(RECORDED DATA Opens)

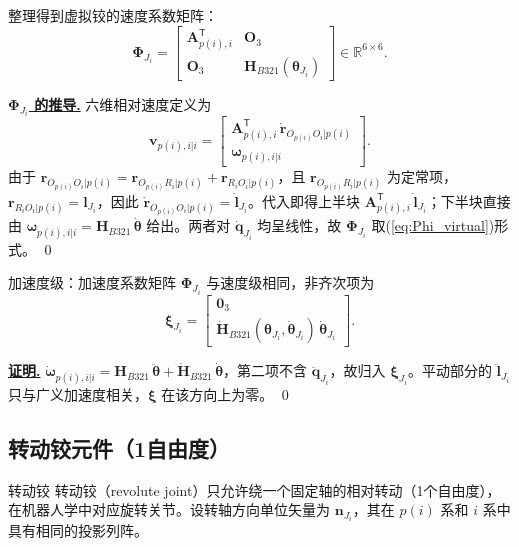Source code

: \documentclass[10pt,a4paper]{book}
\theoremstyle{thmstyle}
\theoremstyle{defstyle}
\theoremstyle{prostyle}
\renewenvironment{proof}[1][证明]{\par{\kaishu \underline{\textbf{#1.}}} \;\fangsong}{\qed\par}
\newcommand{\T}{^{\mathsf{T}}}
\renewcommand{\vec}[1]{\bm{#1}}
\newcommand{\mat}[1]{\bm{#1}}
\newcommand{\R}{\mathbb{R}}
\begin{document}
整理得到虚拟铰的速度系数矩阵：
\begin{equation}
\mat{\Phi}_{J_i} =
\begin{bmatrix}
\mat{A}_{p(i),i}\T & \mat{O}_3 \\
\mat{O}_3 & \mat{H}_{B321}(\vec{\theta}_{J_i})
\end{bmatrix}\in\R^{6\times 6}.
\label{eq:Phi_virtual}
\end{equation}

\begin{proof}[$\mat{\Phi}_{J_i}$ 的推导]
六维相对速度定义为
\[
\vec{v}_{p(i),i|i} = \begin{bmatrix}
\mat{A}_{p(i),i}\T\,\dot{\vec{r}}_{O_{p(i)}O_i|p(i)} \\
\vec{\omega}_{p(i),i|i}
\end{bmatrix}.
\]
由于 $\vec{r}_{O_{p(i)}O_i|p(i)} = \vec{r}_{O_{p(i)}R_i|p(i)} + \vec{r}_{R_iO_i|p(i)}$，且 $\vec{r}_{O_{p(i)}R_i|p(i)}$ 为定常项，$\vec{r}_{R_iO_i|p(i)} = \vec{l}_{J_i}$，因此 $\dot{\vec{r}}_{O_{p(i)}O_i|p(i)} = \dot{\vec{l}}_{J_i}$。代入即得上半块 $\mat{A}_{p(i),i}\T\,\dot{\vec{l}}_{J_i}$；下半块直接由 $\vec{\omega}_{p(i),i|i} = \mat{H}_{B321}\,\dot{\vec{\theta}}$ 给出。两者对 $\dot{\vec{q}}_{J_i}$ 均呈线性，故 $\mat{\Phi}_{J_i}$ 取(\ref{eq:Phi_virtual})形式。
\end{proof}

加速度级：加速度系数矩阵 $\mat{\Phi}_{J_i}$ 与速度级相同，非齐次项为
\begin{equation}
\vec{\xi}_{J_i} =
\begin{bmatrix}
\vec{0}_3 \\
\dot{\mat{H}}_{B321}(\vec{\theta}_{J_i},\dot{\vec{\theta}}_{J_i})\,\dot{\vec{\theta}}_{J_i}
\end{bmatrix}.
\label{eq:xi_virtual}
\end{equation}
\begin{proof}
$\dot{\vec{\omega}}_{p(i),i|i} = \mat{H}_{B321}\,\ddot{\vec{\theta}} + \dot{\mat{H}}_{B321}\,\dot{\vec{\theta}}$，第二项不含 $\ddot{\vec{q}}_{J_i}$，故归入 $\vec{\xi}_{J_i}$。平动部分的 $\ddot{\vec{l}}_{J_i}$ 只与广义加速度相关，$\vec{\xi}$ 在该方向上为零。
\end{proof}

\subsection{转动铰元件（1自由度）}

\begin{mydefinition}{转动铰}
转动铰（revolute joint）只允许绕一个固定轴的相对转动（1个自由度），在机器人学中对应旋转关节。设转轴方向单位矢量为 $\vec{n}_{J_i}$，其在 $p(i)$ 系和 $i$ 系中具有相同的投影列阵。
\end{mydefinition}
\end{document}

(RECORDED DATA Closes)
(RECORDED DATA Opens)

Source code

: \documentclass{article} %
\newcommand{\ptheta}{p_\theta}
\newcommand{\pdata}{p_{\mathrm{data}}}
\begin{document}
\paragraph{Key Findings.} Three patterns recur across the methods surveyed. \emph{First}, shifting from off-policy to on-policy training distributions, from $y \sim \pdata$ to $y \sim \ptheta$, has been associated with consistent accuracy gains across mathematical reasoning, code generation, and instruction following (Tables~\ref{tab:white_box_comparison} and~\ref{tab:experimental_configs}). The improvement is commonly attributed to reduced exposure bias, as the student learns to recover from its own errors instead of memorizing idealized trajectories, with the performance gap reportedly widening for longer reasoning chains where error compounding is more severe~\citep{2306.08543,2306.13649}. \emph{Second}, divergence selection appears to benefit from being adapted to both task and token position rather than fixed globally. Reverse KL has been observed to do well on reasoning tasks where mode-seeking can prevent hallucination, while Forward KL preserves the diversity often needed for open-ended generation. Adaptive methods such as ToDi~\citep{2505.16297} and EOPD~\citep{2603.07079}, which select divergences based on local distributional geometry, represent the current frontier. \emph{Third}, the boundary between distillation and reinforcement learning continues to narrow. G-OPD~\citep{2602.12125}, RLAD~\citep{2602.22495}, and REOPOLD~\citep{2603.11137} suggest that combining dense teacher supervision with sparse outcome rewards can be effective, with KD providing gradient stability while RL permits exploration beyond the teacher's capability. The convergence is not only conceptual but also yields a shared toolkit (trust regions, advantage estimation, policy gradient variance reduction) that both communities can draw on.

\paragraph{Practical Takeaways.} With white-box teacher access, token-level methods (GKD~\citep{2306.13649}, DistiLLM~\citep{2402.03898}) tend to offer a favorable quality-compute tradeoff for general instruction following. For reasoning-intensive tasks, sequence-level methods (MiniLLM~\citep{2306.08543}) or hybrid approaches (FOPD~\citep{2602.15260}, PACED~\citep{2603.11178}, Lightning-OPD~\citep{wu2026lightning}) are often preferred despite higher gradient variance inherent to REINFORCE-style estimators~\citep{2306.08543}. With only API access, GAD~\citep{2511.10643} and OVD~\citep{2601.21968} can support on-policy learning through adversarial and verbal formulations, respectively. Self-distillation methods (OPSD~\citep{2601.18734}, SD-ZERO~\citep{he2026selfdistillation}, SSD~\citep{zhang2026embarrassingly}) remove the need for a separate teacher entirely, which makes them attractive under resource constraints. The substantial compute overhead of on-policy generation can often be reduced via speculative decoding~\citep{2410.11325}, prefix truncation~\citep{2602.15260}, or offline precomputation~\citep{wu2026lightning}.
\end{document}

(RECORDED DATA Closes)

— WORK TO COMPLETE —
Collect the lines of the data that carry the word "mydefinition".

— WRITTEN REPLY —
\begin{mydefinition}{转动铰}
\end{mydefinition}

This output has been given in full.